It never fails to astound me how Christmas itself, when it finally arrives, passes with little more than a blink. After all the build-up, with shopping and festivities and perusing (often with astonishment) the Christmas lists of offspring, and untangling lights and wrapping and pricing and decorating. Then, as quickly as you can wave a credit card through the air, all that remains is a fridge full of leftover turkey, an overflowing recycling bin, and a letterbox crammed with catalogues advertising everything, at considerably lower prices, that you just bought the week before. Oh, and children who are - at least for the time being - pretty damn content.
So one of my new year resolutions is always to slow down and just wallow in the whole Christmas thing a little more the next time around. Yet even as I make this resolution I know, deep down, that it'll just be more of the same and, in a way, that's what makes it Christmas. Other resolutions I make every single year without fail include losing weight, getting fit and doing something for myself. So the big difference this year is that, for the first time, there's a pretty good chance I'll follow through. Because with the whole Kokoda expedition on the horizon, I won't have any choice!
With this in mind I (with kids in tow) made an attempt on the 1000 steps today. These are a set of steep, winding steps dug into the side of a hill (mountain) in the Ferntree Gully National Park. Not long ago (correction - Lorraine [rather pedantically] informs me it was actually about a decade ago at least) plaques were included along the 1000 steps to signify the different sections of the Kokoda trek itself. So that the first plaque tells all about Owers Corner and the last gives the details of Kokoda village and the final battle. This excellent training ground is fortunately (or unfortunately, depending on my mood) situated only about a ten minute drive from my house.

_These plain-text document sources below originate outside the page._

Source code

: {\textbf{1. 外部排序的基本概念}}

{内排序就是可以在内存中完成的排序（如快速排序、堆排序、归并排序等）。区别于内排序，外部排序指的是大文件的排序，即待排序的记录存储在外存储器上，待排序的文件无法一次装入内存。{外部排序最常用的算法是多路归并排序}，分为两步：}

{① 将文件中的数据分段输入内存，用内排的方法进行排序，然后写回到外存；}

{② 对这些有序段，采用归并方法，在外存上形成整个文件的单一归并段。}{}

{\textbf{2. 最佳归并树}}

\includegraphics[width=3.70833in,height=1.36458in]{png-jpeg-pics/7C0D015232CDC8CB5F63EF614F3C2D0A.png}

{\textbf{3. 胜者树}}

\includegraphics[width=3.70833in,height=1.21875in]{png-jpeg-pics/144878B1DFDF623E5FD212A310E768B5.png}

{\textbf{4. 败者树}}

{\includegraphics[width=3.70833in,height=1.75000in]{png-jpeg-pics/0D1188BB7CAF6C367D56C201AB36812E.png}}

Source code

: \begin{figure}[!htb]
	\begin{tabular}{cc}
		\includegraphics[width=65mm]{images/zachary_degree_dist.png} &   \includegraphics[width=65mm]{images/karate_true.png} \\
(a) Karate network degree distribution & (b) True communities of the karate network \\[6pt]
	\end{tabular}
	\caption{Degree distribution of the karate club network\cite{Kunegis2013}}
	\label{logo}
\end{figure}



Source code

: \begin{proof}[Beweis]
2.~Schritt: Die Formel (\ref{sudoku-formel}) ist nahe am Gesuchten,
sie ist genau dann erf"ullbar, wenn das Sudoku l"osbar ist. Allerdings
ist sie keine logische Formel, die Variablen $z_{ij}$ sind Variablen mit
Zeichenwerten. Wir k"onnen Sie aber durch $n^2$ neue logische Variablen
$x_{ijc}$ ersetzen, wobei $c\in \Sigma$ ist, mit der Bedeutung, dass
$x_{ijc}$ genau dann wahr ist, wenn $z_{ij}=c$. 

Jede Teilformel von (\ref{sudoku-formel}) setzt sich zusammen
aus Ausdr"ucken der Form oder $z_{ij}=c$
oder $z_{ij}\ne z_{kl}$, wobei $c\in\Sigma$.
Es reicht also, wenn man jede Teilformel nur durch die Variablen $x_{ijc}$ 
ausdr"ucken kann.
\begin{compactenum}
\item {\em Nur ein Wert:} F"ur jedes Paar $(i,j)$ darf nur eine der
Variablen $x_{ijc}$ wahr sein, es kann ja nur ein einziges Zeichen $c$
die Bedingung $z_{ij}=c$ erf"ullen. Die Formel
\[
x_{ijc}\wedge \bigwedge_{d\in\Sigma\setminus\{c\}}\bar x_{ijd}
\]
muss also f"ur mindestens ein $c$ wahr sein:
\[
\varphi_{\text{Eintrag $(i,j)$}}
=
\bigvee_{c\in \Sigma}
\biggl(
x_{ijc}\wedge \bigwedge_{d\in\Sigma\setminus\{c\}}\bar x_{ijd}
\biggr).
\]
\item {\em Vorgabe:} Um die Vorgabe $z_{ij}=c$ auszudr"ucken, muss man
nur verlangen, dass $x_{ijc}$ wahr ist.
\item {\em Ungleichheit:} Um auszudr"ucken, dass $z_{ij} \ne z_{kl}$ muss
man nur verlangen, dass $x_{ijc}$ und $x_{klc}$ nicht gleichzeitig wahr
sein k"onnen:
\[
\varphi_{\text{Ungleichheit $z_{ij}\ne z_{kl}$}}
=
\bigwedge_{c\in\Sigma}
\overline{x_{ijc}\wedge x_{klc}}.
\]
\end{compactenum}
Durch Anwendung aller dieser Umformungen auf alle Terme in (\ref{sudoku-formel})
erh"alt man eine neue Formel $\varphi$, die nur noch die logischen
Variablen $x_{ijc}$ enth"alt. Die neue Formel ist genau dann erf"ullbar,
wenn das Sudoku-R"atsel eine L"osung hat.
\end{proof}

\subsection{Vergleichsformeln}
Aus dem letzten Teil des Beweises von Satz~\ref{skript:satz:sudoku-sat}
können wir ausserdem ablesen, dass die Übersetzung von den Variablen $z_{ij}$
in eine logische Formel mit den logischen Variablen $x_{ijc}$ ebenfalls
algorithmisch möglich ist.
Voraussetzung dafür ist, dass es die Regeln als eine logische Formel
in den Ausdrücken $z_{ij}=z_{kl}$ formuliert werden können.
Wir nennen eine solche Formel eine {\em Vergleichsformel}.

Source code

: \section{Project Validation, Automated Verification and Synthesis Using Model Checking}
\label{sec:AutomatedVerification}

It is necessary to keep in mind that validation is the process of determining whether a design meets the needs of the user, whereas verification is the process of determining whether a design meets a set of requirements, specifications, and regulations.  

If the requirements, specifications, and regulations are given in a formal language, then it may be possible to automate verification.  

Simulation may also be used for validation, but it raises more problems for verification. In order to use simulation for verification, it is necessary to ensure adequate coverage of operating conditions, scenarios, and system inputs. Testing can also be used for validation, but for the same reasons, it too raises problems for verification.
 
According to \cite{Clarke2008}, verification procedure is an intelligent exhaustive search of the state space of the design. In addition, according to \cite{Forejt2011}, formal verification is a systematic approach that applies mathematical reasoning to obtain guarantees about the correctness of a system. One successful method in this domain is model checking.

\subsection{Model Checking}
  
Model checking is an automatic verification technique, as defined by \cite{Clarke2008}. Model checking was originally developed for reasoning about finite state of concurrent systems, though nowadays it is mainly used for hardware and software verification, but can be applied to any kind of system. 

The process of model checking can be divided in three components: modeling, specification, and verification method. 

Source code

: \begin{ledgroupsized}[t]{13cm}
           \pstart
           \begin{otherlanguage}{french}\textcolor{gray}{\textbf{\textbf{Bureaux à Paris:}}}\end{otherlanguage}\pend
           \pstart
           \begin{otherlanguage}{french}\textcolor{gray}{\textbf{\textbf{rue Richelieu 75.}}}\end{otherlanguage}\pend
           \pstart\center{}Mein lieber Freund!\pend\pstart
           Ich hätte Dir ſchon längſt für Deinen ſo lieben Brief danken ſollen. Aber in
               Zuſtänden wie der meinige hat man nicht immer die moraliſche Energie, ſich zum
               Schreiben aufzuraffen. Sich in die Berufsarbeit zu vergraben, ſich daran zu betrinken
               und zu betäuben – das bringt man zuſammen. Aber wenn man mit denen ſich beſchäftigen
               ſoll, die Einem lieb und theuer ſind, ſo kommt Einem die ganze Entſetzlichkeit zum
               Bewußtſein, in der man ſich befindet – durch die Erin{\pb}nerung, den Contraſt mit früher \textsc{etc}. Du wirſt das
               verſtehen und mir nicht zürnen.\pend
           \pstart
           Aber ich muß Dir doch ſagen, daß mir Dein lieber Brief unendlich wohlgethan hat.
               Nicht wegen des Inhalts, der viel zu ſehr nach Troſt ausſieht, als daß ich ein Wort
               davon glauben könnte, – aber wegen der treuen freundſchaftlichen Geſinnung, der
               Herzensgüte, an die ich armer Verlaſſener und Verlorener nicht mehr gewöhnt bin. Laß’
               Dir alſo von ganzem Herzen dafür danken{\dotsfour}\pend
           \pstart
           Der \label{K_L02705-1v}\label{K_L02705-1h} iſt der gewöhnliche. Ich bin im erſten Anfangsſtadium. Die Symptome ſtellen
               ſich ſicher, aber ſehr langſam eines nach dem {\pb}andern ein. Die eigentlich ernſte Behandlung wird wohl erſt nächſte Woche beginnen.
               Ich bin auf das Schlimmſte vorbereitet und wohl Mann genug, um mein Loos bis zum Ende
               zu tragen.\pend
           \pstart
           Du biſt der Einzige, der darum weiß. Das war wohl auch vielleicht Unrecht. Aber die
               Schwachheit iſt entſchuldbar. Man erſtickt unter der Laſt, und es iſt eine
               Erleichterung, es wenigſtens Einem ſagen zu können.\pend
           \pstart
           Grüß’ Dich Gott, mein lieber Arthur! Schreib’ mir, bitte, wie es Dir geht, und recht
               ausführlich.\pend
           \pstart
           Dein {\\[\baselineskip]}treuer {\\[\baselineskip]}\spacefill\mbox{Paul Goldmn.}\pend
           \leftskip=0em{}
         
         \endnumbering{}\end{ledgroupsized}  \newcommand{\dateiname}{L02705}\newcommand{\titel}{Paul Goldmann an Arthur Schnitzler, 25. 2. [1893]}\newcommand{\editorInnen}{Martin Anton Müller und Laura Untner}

From the very popular picnic ground, it's a good fifteen minute uphill walk just to reach the start of the (very popular) steps and enough to exhaust me already. Nevertheless, after gulping in air, I launch myself at the steps themselves. I stop at every plaque and pretend to read the inscription but really I'm only trying to survive. I notice, however, that I am not the only one using this ploy. Each plaque is surrounded by heavy breathing walkers - and I'm pretty sure (I hope) that it's not the battle information making them that way.
I reach 723 steps before I surrender. In the meantime each one of my children has passed me on the way back down, having already reached the summit. Unfortunately each one also stops to hold a cheerful conversation despite the fact that it is quite obvious I can barely breath, let alone cheerfully converse. However, if I found the ascent difficult, that's nothing compared to the descent. By the time I reach the starting point once more, my thighs have commenced a very disconcerting quiver and my retarded knee has started to object. Strongly.
In addition I can feel every single one of the chocolates, Viennese pastries and assorted other goodies I have consumed over the Christmas period. Not to mention all that leftover turkey plus the roast potatoes and pumpkin and gravy I kept making to keep it company. They seem to be coagulating as I walk/hobble/stagger. I resolve, again (and this time I damn well mean it), to start watching what I eat.